LinkedIn has open-sourced its Hadoop and Spark performance tuning tool, known as Dr. Elephant, to help Hadoop and Spark users add easy, self-service tuning to their production environments.
In a blog post about the tool, Akshay Rai, a software engineer at LinkedIn, described Dr. Elephant as a simple tool for the users of Hadoop and Spark to understand, analyze and improve the performance of their workflows.
Hadoop is an open-source software framework for storing data and running applications on clusters of commodity hardware. It allows for the distributed processing of large data sets across clusters of computers using simple programming models. Hadoop is designed to scale up from single servers to thousands of machines, each offering local computation and storage. Apache Spark also is an open-source cluster computing framework. Spark is a fast engine for big data processing, with built-in modules for streaming, SQL, machine learning and graph processing.
LinkedIn runs about 100,000 Hadoop and Spark jobs every day, and as the amount of data the company generates continues to grow, LinkedIn will be running more and more analytics on Hadoop and Spark, so an automated tuning tool was needed.
As Hadoop allows for the distributed storage and processing of large data sets involving a number of components interacting with each other, it is particularly important to make sure every component performs optimally, Rai said.
"While we can always optimize the underlying hardware resources, network infrastructure, OS and other components of the stack, only users have control over optimizing the jobs that run on the cluster," he said.
Dr. Elephant gathers all the metrics on Hadoop jobs, runs analysis on them and presents them in a simple way for easy consumption, Rai said. The goal of the tool is to improve developer productivity and increase cluster efficiency by making it easier to tune the jobs. It analyzes the Hadoop and Spark jobs using a set of configurable, rule-based heuristics that provide insights on how a job performed, and uses the results to make suggestions on how to tune the job to make it perform more efficiently, he said.

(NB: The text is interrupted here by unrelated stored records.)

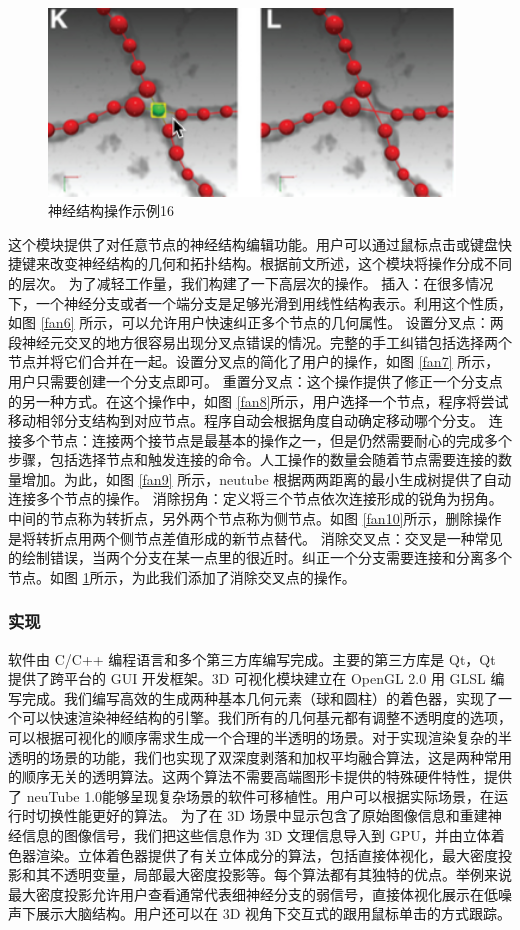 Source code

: {\begin{figure}
\centering
\includegraphics[width=108mm]{images/t11}
\caption{神经结构操作示例16}
\label{fan11}
\end{figure}

这个模块提供了对任意节点的神经结构编辑功能。用户可以通过鼠标点击或键盘快捷键来改变神经结构的几何和拓扑结构。根据前文所述，这个模块将操作分成不同的层次。
为了减轻工作量，我们构建了一下高层次的操作。
插入：在很多情况下，一个神经分支或者一个端分支是足够光滑到用线性结构表示。利用这个性质，如图 \ref{fan6} 所示，可以允许用户快速纠正多个节点的几何属性。
设置分叉点：两段神经元交叉的地方很容易出现分叉点错误的情况。完整的手工纠错包括选择两个节点并将它们合并在一起。设置分叉点的简化了用户的操作，如图 \ref{fan7} 所示，用户只需要创建一个分支点即可。
重置分叉点：这个操作提供了修正一个分支点的另一种方式。在这个操作中，如图 \ref{fan8}所示，用户选择一个节点，程序将尝试移动相邻分支结构到对应节点。程序自动会根据角度自动确定移动哪个分支。
连接多个节点：连接两个接节点是最基本的操作之一，但是仍然需要耐心的完成多个步骤，包括选择节点和触发连接的命令。人工操作的数量会随着节点需要连接的数量增加。为此，如图 \ref{fan9} 所示，neutube 根据两两距离的最小生成树提供了自动连接多个节点的操作。
消除拐角：定义将三个节点依次连接形成的锐角为拐角。中间的节点称为转折点，另外两个节点称为侧节点。如图 \ref{fan10}所示，删除操作是将转折点用两个侧节点差值形成的新节点替代。
消除交叉点：交叉是一种常见的绘制错误，当两个分支在某一点里的很近时。纠正一个分支需要连接和分离多个节点。如图 \ref{fan11}所示，为此我们添加了消除交叉点的操作。

\subsubsection{实现}
软件由 C/C++ 编程语言和多个第三方库编写完成。主要的第三方库是 Qt，Qt 提供了跨平台的 GUI 开发框架。3D 可视化模块建立在 OpenGL 2.0 用 GLSL 编写完成。我们编写高效的生成两种基本几何元素（球和圆柱）的着色器，实现了一个可以快速渲染神经结构的引擎。我们所有的几何基元都有调整不透明度的选项，可以根据可视化的顺序需求生成一个合理的半透明的场景。对于实现渲染复杂的半透明的场景的功能，我们也实现了双深度剥落和加权平均融合算法，这是两种常用的顺序无关的透明算法。这两个算法不需要高端图形卡提供的特殊硬件特性，提供了 neuTube 1.0能够呈现复杂场景的软件可移植性。用户可以根据实际场景，在运行时切换性能更好的算法。
为了在 3D 场景中显示包含了原始图像信息和重建神经信息的图像信号，我们把这些信息作为 3D 文理信息导入到 GPU，并由立体着色器渲染。立体着色器提供了有关立体成分的算法，包括直接体视化，最大密度投影和其不透明变量，局部最大密度投影等。每个算法都有其独特的优点。举例来说最大密度投影允许用户查看通常代表细神经分支的弱信号，直接体视化展示在低噪声下展示大脑结构。用户还可以在 3D 视角下交互式的跟用鼠标单击的方式跟踪。

}
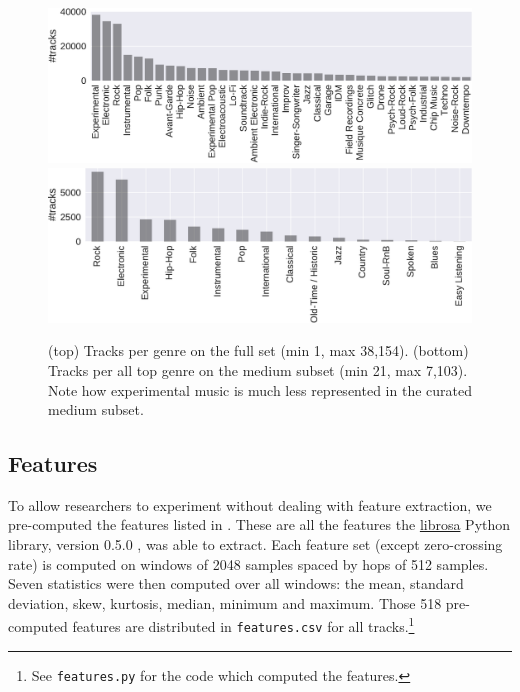 \documentclass{article}
\begin{document}
\begin{figure}[t]
	\centering
	\includegraphics[width=\linewidth]{genre_distribution.pdf}
	\\ \vspace{1em}
	\includegraphics[width=\linewidth]{genre_top_distribution.pdf}
	\caption{(top) Tracks per genre on the full set (min 1, max 38,154). (bottom) Tracks per all top genre on the medium subset (min 21, max 7,103). Note how experimental music is much less represented in the curated medium subset.}
	\label{fig:genre_distribution}
	\label{fig:genre_top_distribution}
\end{figure}

\subsection{Features} %

To allow researchers to experiment without dealing with feature extraction, we pre-computed the features listed in . These are all the features the \href{https://github.com/librosa/librosa}{librosa} Python library, version 0.5.0 \cite{librosa}, was able to extract.
Each feature set (except zero-crossing rate) is computed on windows of 2048 samples spaced by hops of 512 samples. Seven statistics were then computed over all windows: the mean, standard deviation, skew, kurtosis, median, minimum and maximum.
Those 518 pre-computed features are distributed in \texttt{features.csv} for all tracks.\footnote{See \texttt{features.py} for the code which computed the features.}
\end{document}
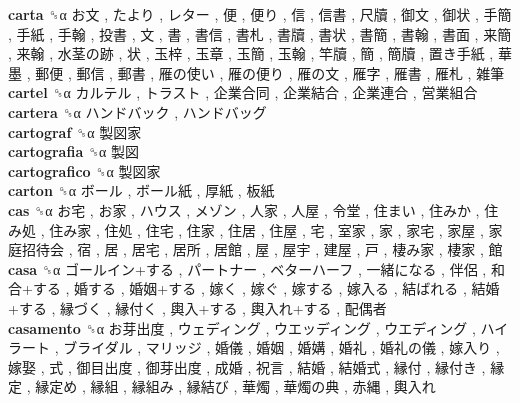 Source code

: \textbf{carta} ␝α   お文 ,  たより ,  レター ,  便 ,  便り ,  信 ,  信書 ,  尺牘 ,  御文 ,  御状 ,  手簡 ,  手紙 ,  手翰 ,  投書 ,  文 ,  書 ,  書信 ,  書札 ,  書牘 ,  書状 ,  書簡 ,  書翰 ,  書面 ,  来簡 ,  来翰 ,  水茎の跡 ,  状 ,  玉梓 ,  玉章 ,  玉簡 ,  玉翰 ,  竿牘 ,  簡 ,  簡牘 ,  置き手紙 ,  華墨 ,  郵便 ,  郵信 ,  郵書 ,  雁の使い ,  雁の便り ,  雁の文 ,  雁字 ,  雁書 ,  雁札 ,  雑筆   \\
\textbf{cartel} ␝α   カルテル ,  トラスト ,  企業合同 ,  企業結合 ,  企業連合 ,  営業組合   \\
\textbf{cartera} ␝α   ハンドバック ,  ハンドバッグ   \\
\textbf{cartograf} ␝α   製図家   \\
\textbf{cartografia} ␝α   製図   \\
\textbf{cartografico} ␝α   製図家   \\
\textbf{carton} ␝α   ボール ,  ボール紙 ,  厚紙 ,  板紙   \\
\textbf{cas} ␝α   お宅 ,  お家 ,  ハウス ,  メゾン ,  人家 ,  人屋 ,  令堂 ,  住まい ,  住みか ,  住み処 ,  住み家 ,  住処 ,  住宅 ,  住家 ,  住居 ,  住屋 ,  宅 ,  室家 ,  家 ,  家宅 ,  家屋 ,  家庭招待会 ,  宿 ,  居 ,  居宅 ,  居所 ,  居館 ,  屋 ,  屋宇 ,  建屋 ,  戸 ,  棲み家 ,  棲家 ,  館   \\
\textbf{casa} ␝α   ゴールイン+する ,  パートナー ,  ベターハーフ ,  一緒になる ,  伴侶 ,  和合+する ,  婚する ,  婚姻+する ,  嫁く ,  嫁ぐ ,  嫁する ,  嫁入る ,  結ばれる ,  結婚+する ,  縁づく ,  縁付く ,  輿入+する ,  輿入れ+する ,  配偶者   \\
\textbf{casamento} ␝α   お芽出度 ,  ウェディング ,  ウエッディング ,  ウエディング ,  ハイラート ,  ブライダル ,  マリッジ ,  婚儀 ,  婚姻 ,  婚媾 ,  婚礼 ,  婚礼の儀 ,  嫁入り ,  嫁娶 ,  式 ,  御目出度 ,  御芽出度 ,  成婚 ,  祝言 ,  結婚 ,  結婚式 ,  縁付 ,  縁付き ,  縁定 ,  縁定め ,  縁組 ,  縁組み ,  縁結び ,  華燭 ,  華燭の典 ,  赤縄 ,  輿入れ   \\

"At LinkedIn, we made it compulsory for the developers to use Dr. Elephant as part of their development cycle," Rai said. "It is mandatory to get a green signal from Dr. Elephant for a flow to run in production. For any user issues, we first ask for Dr. Elephant's report. This encourages them to write their jobs optimally and try to make all their jobs appear green in Dr. Elephant. Dr. Elephant has been a part of LinkedIn's culture for more than a year and has been helping everyone."
There are typically several obstacles to optimizing Hadoop jobs, Rai explained. One basic challenge is that users are unaware of how things are actually getting executed or how much resources they consume, he said. The other challenge is that the information required to scrutinize a job is scattered across many systems.
"We have the resource manager which provides high level information of the job, the application master logs, hundreds of counters for each task, different counters for different types of tasks, task level logs, etc.," Rai said.
Dr. Elephant works by obtaining a list of all recent succeeded and failed applications from the YARN resource manager, Rai said. The tool then collects the metadata for each application—the job counters, configurations and the task data—from the Job History server. Once it has all the metadata, Dr. Elephant runs a set of heuristics on it and generates a diagnostic report on how the individual heuristics and the job as a whole performed. These are then tagged with one of five severity levels, to indicate potential performance problems, Rai said.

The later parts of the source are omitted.